* **Data supplied**:

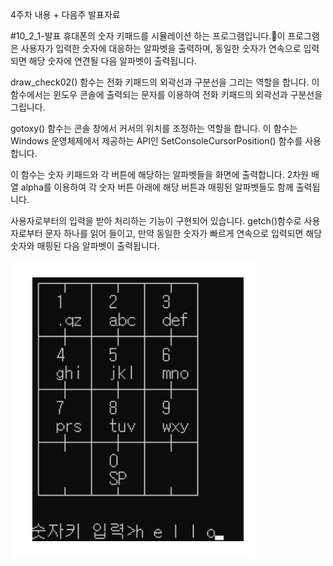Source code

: 4주차 내용 + 다음주 발표자료

#10_2_1-발표
휴대폰의 숫자 키패드를 시뮬레이션 하는 프로그램입니다.이 프로그램은 사용자가 입력한 숫자에 대응하는 알파벳을 출력하며, 동일한 숫자가 연속으로 입력되면 해당 숫자에 연견될 다음 알파벳이 출력됩니다.

draw_check02() 함수는 전화 키패드의 외곽선과 구분선을 그리는 역할을 합니다. 이 함수에서는 윈도우 콘솔에 출력되는 문자를 이용하여 전화 키패드의 외곽선과 구분선을 그립니다.

gotoxy() 함수는 콘솔 창에서 커서의 위치를 조정하는 역할을 합니다. 이 함수는 Windows 운영체제에서 제공하는 API인 SetConsoleCursorPosition() 함수를 사용합니다.

이 함수는 숫자 키패드와 각 버튼에 해당하는 알파벳들을 화면에 출력합니다. 2차원 배열 alpha를 이용하여 각 숫자 버튼 아래에 해당 버튼과 매핑된 알파벳들도 함께 출력됩니다.

사용자로부터의 입력을 받아 처리하는 기능이 구현되어 있습니다. getch()함수로 사용자로부터 문자 하나를 읽어 들이고, 만약 동일한 숫자가 빠르게 연속으로 입력되면 해당 숫자와 매핑된 다음 알파벳이 출력됩니다.


<img src="https://github.com/JeonSangHoon0711/2023-gameprogramming/blob/main/4week/image.png?raw=true">
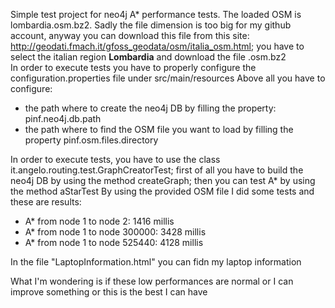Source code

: Simple test project for neo4j A* performance tests. The loaded OSM is lombardia.osm.bz2. Sadly the file dimension is too big for my github account, anyway you can download this file from this site: <a href="http://geodati.fmach.it/gfoss_geodata/osm/italia_osm.html">http://geodati.fmach.it/gfoss_geodata/osm/italia_osm.html</a>; you have to select the italian region <strong>Lombardia</strong> and download the file .osm.bz2
<br/> In order to execute tests you have to properly configure the configuration.properties file under src/main/resources
Above all you have to configure:
<ul>
<li>
the path where to create the neo4j DB by filling the property: pinf.neo4j.db.path 
</li>
<li>
the path where to find the OSM file you want to load by filling the property pinf.osm.files.directory
</li>
</ul>
In order to execute tests, you have to use the class it.angelo.routing.test.GraphCreatorTest; first of all you have to build the neo4j DB by using the method createGraph; then you can test A* by using the method aStarTest
By using the provided OSM file I did some tests and these are results:
<ul>
<li>
A* from node 1 to node 2: 1416 millis
</li>
<li>
A* from node 1 to node 300000: 3428 millis
</li>
<li>
A* from node 1 to node 525440: 4128 millis
</li>
</ul>

In the file "LaptopInformation.html" you can fidn my laptop information

What I'm wondering is if these low performances are normal or I can improve something or this is the best I can have
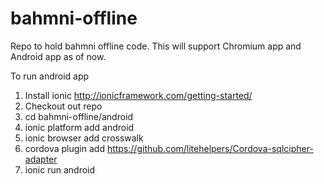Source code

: # bahmni-offline
Repo to hold bahmni offline code. This will support Chromium app and Android app as of now.

To run android app

1. Install ionic http://ionicframework.com/getting-started/
2. Checkout out repo
3. cd bahmni-offline/android
4. ionic platform add android
5. ionic browser add crosswalk
6. cordova plugin add https://github.com/litehelpers/Cordova-sqlcipher-adapter
7. ionic run android
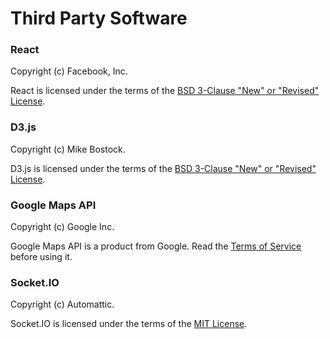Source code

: # Third Party Software

### React

Copyright (c) Facebook, Inc.

React is licensed under the terms of the [BSD 3-Clause "New" or "Revised" License](https://opensource.org/licenses/BSD-3-Clause).

### D3.js

Copyright (c) Mike Bostock.

D3.js is licensed under the terms of the [BSD 3-Clause "New" or "Revised" License](https://opensource.org/licenses/BSD-3-Clause).

### Google Maps API

Copyright (c) Google Inc.

Google Maps API is a product from Google. Read the [Terms of Service](https://developers.google.com/maps/terms) before using it.

### Socket.IO

Copyright (c) Automattic.

Socket.IO is licensed under the terms of the [MIT License](https://opensource.org/licenses/MIT).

* **Problem details**: Leave out the images and write out the listing above exactly.

* **Exercise output**:
Source code

: 4주차 내용 + 다음주 발표자료

#10_2_1-발표
휴대폰의 숫자 키패드를 시뮬레이션 하는 프로그램입니다.이 프로그램은 사용자가 입력한 숫자에 대응하는 알파벳을 출력하며, 동일한 숫자가 연속으로 입력되면 해당 숫자에 연견될 다음 알파벳이 출력됩니다.

draw_check02() 함수는 전화 키패드의 외곽선과 구분선을 그리는 역할을 합니다. 이 함수에서는 윈도우 콘솔에 출력되는 문자를 이용하여 전화 키패드의 외곽선과 구분선을 그립니다.

gotoxy() 함수는 콘솔 창에서 커서의 위치를 조정하는 역할을 합니다. 이 함수는 Windows 운영체제에서 제공하는 API인 SetConsoleCursorPosition() 함수를 사용합니다.

이 함수는 숫자 키패드와 각 버튼에 해당하는 알파벳들을 화면에 출력합니다. 2차원 배열 alpha를 이용하여 각 숫자 버튼 아래에 해당 버튼과 매핑된 알파벳들도 함께 출력됩니다.

사용자로부터의 입력을 받아 처리하는 기능이 구현되어 있습니다. getch()함수로 사용자로부터 문자 하나를 읽어 들이고, 만약 동일한 숫자가 빠르게 연속으로 입력되면 해당 숫자와 매핑된 다음 알파벳이 출력됩니다.


<img src="https://github.com/JeonSangHoon0711/2023-gameprogramming/blob/main/4week/image.png?raw=true">
Source code

: Simple test project for neo4j A* performance tests. The loaded OSM is lombardia.osm.bz2. Sadly the file dimension is too big for my github account, anyway you can download this file from this site: <a href="http://geodati.fmach.it/gfoss_geodata/osm/italia_osm.html">http://geodati.fmach.it/gfoss_geodata/osm/italia_osm.html</a>; you have to select the italian region <strong>Lombardia</strong> and download the file .osm.bz2
<br/> In order to execute tests you have to properly configure the configuration.properties file under src/main/resources
Above all you have to configure:
<ul>
<li>
the path where to create the neo4j DB by filling the property: pinf.neo4j.db.path 
</li>
<li>
the path where to find the OSM file you want to load by filling the property pinf.osm.files.directory
</li>
</ul>
In order to execute tests, you have to use the class it.angelo.routing.test.GraphCreatorTest; first of all you have to build the neo4j DB by using the method createGraph; then you can test A* by using the method aStarTest
By using the provided OSM file I did some tests and these are results:
<ul>
<li>
A* from node 1 to node 2: 1416 millis
</li>
<li>
A* from node 1 to node 300000: 3428 millis
</li>
<li>
A* from node 1 to node 525440: 4128 millis
</li>
</ul>

In the file "LaptopInformation.html" you can fidn my laptop information

What I'm wondering is if these low performances are normal or I can improve something or this is the best I can have
Source code

: # bahmni-offline
Repo to hold bahmni offline code. This will support Chromium app and Android app as of now.

To run android app

1. Install ionic http://ionicframework.com/getting-started/
2. Checkout out repo
3. cd bahmni-offline/android
4. ionic platform add android
5. ionic browser add crosswalk
6. cordova plugin add https://github.com/litehelpers/Cordova-sqlcipher-adapter
7. ionic run android
Source code

: # Third Party Software

### React

Copyright (c) Facebook, Inc.

React is licensed under the terms of the [BSD 3-Clause "New" or "Revised" License](https://opensource.org/licenses/BSD-3-Clause).

### D3.js

Copyright (c) Mike Bostock.

D3.js is licensed under the terms of the [BSD 3-Clause "New" or "Revised" License](https://opensource.org/licenses/BSD-3-Clause).

### Google Maps API

Copyright (c) Google Inc.

Google Maps API is a product from Google. Read the [Terms of Service](https://developers.google.com/maps/terms) before using it.

### Socket.IO

Copyright (c) Automattic.

Socket.IO is licensed under the terms of the [MIT License](https://opensource.org/licenses/MIT).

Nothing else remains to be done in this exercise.